On whether she would like to cover more women's sports, she replied: "Yes, but they're not as prominent.
"We had this row in the summer with the female tennis players and their pay difference. The men's game is the marquee event. I really like women's tennis, but I still watch more men's tennis - I just do.
"I think there's an appetite for women's sport and I think there's a much better appetite for participation in women's sport. When you do alpine sports and tennis and golf and football - sometimes it's a matter of hours in the day.
"How much television I can get away with watching? How much sport I can get away with reading about? Men are faster, stronger - it's just the way it is."
Of critic AA Gill's comments earlier this year that academic Mary Beard should be "kept away from cameras altogether" because of her appearance, Bingham said: "I was quite upset by the Mary Beard thing.
"If you turn on BBC Two to watch a programme about archaeology and history, I don't think you're turning on to watch someone 'pretty and X Factor-y'.
"Mary Beard is exceptionally bright - she was a lecturer for one of my colleagues - and she is quite a woman. I thought it was unbelievably ignorant. I do expect to be judged by my looks, but once you judge me by my looks - it's really how good a job I do.
"Mary Beard is an academic who is fascinating, and I'd rather listen to Mary Beard than AA Gill. I love his opinions, but I think on that one he got it really wrong."

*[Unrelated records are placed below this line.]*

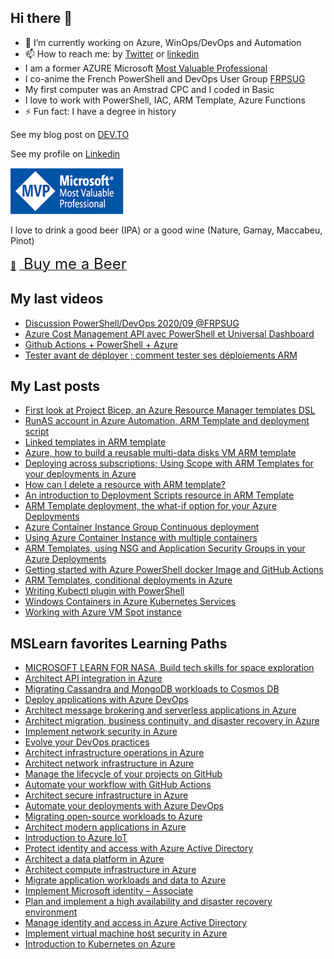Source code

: ## Hi there 👋



- 🔭 I’m currently working on Azure, WinOps/DevOps and Automation
- 📫 How to reach me: by [Twitter](https://twitter.com/omiossec_med) or [linkedin](https://www.linkedin.com/in/omiossec/)
- I am a former AZURE Microsoft [Most Valuable Professional](https://mvp.microsoft.com/en-us/PublicProfile/5003620?fullName=Olivier%20Miossec)
- I co-anime the French PowerShell and DevOps User Group [FRPSUG](https://frpsug.com/)
- My first computer was an Amstrad CPC and I coded in Basic
- I love to work with PowerShell, IAC, ARM Template, Azure Functions
- ⚡ Fun fact: I have a degree in history

See my blog post on [DEV.TO](https://dev.to/omiossec)

See my profile on [Linkedin](https://www.linkedin.com/in/omiossec/)

![MVP](MVP_Logo_Horizontal_Secondary_Blue286_CMYK_72ppi.png)

I love to drink a good beer (IPA) or a good wine (Nature, Gamay, Maccabeu, Pinot)
<link href="https://fonts.googleapis.com/css?family=Cookie" rel="stylesheet"><a class="bmc-button" target="_blank" href="https://www.buymeacoffee.com/omiossec">🍺<span style="margin-left:5px;font-size:24px !important;"> Buy me a Beer</span></a>


## My last videos

* [Discussion PowerShell/DevOps 2020/09 @FRPSUG](https://www.youtube.com/watch?v=0igOJ1AzZs8)
* [Azure Cost Management API avec PowerShell et Universal Dashboard](https://www.youtube.com/watch?v=z4g9dsCJTvk&t=2s)
* [Github Actions + PowerShell + Azure](https://www.youtube.com/watch?v=teVY7rtI-zc&t=22s)
* [Tester avant de déployer ; comment tester ses déploiements ARM](https://www.youtube.com/watch?v=NPBtHcL-I50&t=75s)

## My Last posts

* [First look at Project Bicep, an Azure Resource Manager templates DSL](https://dev.to/omiossec/first-look-at-project-bicep-an-azure-resource-manager-templates-dsl-4jif)
* [RunAS account in Azure Automation, ARM Template and deployment script](https://dev.to/xac0/using-multiple-ingresses-in-azure-aks-10do)
* [Linked templates in ARM template](https://dev.to/omiossec/linked-templates-in-arm-templates-4ha9)
* [Azure, how to build a reusable multi-data disks VM ARM template](https://dev.to/omiossec/azure-how-to-build-a-reusable-multi-data-disks-vm-arm-template-2ghn)
* [Deploying across subscriptions; Using Scope with ARM Templates for your deployments in Azure](https://dev.to/omiossec/using-scope-with-arm-templates-20co)
* [How can I delete a resource with ARM template?](https://dev.to/omiossec/how-can-i-delete-a-resource-with-arm-template-cke)
* [An introduction to Deployment Scripts resource in ARM Template](https://dev.to/omiossec/an-introduction-to-deployment-scripts-resource-in-azure-resource-manager-m8g)
* [ARM Template deployment, the what-if option for your Azure Deployments](https://dev.to/omiossec/arm-template-deployment-the-what-if-option-for-your-azure-deployments-17f7)
* [Azure Container Instance Group Continuous deployment](https://dev.to/omiossec/azure-container-instance-group-continuous-deployment-jo8)
* [Using Azure Container Instance with multiple containers](https://dev.to/omiossec/using-azure-container-instance-with-multiple-containers-43fd)
* [ARM Templates, using NSG and Application Security Groups in your Azure Deployments](https://dev.to/omiossec/arm-templates-using-nsg-and-application-security-groups-in-your-azure-deployments-1one)
* [Getting started with Azure PowerShell docker Image and GitHub Actions](https://dev.to/omiossec/getting-started-with-azure-powershell-docker-image-and-github-actions-1g7)
* [ARM Templates, conditional deployments in Azure](https://dev.to/omiossec/arm-templates-conditional-deployments-in-azure-5kc)
* [Writing Kubectl plugin with PowerShell](https://dev.to/omiossec/writing-kubectl-plugin-with-powershell-4c25)
* [Windows Containers in Azure Kubernetes Services](https://dev.to/omiossec/windows-containers-in-azure-kubernetes-services-1i0c)
* [Working with Azure VM Spot instance](https://dev.to/omiossec/working-with-azure-vm-spot-instance-1k02)


## MSLearn favorites Learning Paths

* [MICROSOFT LEARN FOR NASA, Build tech skills for space exploration](https://docs.microsoft.com/en-us/learn/topics/nasa?WT.mc_id=AZ-MVP-5003620)
* [Architect API integration in Azure](https://docs.microsoft.com/en-gb/learn/paths/architect-api-integration/?WT.mc_id=AZ-MVP-5003620)
* [Migrating Cassandra and MongoDB workloads to Cosmos DB](https://docs.microsoft.com/en-gb/learn/paths/migrate-cassandra-mongo-db-workloads-to-cosmos-db/?WT.mc_id=AZ-MVP-5003620)
* [Deploy applications with Azure DevOps](https://docs.microsoft.com/en-gb/learn/paths/deploy-applications-with-azure-devops/?WT.mc_id=AZ-MVP-5003620)
* [Architect message brokering and serverless applications in Azure](https://docs.microsoft.com/en-gb/learn/paths/architect-messaging-serverless/?WT.mc_id=AZ-MVP-5003620)
* [Architect migration, business continuity, and disaster recovery in Azure](https://docs.microsoft.com/en-gb/learn/paths/architect-migration-bcdr/?WT.mc_id=AZ-MVP-5003620)
* [Implement network security in Azure](https://docs.microsoft.com/en-gb/learn/paths/implement-network-security/?WT.mc_id=AZ-MVP-5003620)
* [Evolve your DevOps practices](https://docs.microsoft.com/en-gb/learn/paths/evolve-your-devops-practices/?WT.mc_id=AZ-MVP-5003620)
* [Architect infrastructure operations in Azure](https://docs.microsoft.com/en-gb/learn/paths/architect-infrastructure-operations/?WT.mc_id=AZ-MVP-5003620)
* [Architect network infrastructure in Azure](https://docs.microsoft.com/en-gb/learn/paths/architect-network-infrastructure/?WT.mc_id=AZ-MVP-5003620)
* [Manage the lifecycle of your projects on GitHub](https://docs.microsoft.com/en-gb/learn/paths/manage-project-lifecycle-github/?WT.mc_id=AZ-MVP-5003620) 
* [Automate your workflow with GitHub Actions](https://docs.microsoft.com/en-gb/learn/paths/automate-workflow-github-actions/?WT.mc_id=AZ-MVP-5003620)
* [Architect secure infrastructure in Azure](https://docs.microsoft.com/en-gb/learn/paths/architect-secure-infrastructure/?WT.mc_id=AZ-MVP-5003620)
* [Automate your deployments with Azure DevOps](https://docs.microsoft.com/en-gb/learn/paths/automate-deployments-azure-devops/?WT.mc_id=AZ-MVP-5003620)
* [Migrating open-source workloads to Azure](https://docs.microsoft.com/en-gb/learn/paths/migrate-open-source-workloads/?WT.mc_id=AZ-MVP-5003620)
* [Architect modern applications in Azure](https://docs.microsoft.com/en-gb/learn/paths/architect-modern-apps/?WT.mc_id=AZ-MVP-5003620)
* [Introduction to Azure IoT](https://docs.microsoft.com/en-gb/learn/paths/introduction-to-azure-iot/?WT.mc_id=AZ-MVP-5003620)
* [Protect identity and access with Azure Active Directory](https://docs.microsoft.com/en-gb/learn/paths/m365-identity/?WT.mc_id=AZ-MVP-5003620)
* [Architect a data platform in Azure](https://docs.microsoft.com/en-gb/learn/paths/architect-data-platform/?WT.mc_id=AZ-MVP-5003620)
* [Architect compute infrastructure in Azure](https://docs.microsoft.com/en-gb/learn/paths/architect-compute-infrastructure/?WT.mc_id=AZ-MVP-5003620)
* [Migrate application workloads and data to Azure](https://docs.microsoft.com/en-gb/learn/paths/migrate-application-workloads-data-azure/?WT.mc_id=AZ-MVP-5003620)
* [Implement Microsoft identity – Associate](https://docs.microsoft.com/en-gb/learn/paths/m365-identity-associate/?WT.mc_id=AZ-MVP-5003620)
* [Plan and implement a high availability and disaster recovery environment](https://docs.microsoft.com/en-gb/learn/paths/plan-implement-high-availability-disaster-recovery-environment/?WT.mc_id=AZ-MVP-5003620)
* [Manage identity and access in Azure Active Directory](https://docs.microsoft.com/en-gb/learn/paths/manage-identity-and-access/?WT.mc_id=AZ-MVP-5003620)
* [Implement virtual machine host security in Azure](https://docs.microsoft.com/en-gb/learn/paths/implement-host-security/?WT.mc_id=AZ-MVP-5003620)
* [Introduction to Kubernetes on Azure](https://docs.microsoft.com/en-gb/learn/paths/intro-to-kubernetes-on-azure/?WT.mc_id=AZ-MVP-5003620)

Regarding Andy Gray and Richard Key's move to talkSPORT after they left Sky, Bingham said: "I work for talkSPORT and I worked with Andy and Richard at Sky - I worked with Andy at ESPN, he came to ESPN to do the Euros when I was in the States.
"I absolutely think that whatever went on there comes a stage where we just come to accept that they're excellent, excellent broadcasters. They made a mistake. We put people in prison and rehabilitate them and we treat them kinder than we treated those two.
"I'm delighted to work for talkSPORT. Andy Gray was really, really helpful for me in my career. He's always been so good with advice.
"He's broadcast for years and years more than I have and he's the sort of person who'll take the time to say 'Let's do this, or let's work it like this, this will be a good way to put it across'.
"I've always had a huge amount of time for him. I find him absolutely fantastic. And you have to look at their figures, the fact they won a Sony a couple of months ago. People want to listen to great football chat, and Keys and Gray have great football chat."
Georgie Bingham is part of Channel 4's broadcast team for the London 2012 Paralympic Games, which takes place from August 29 to September 9.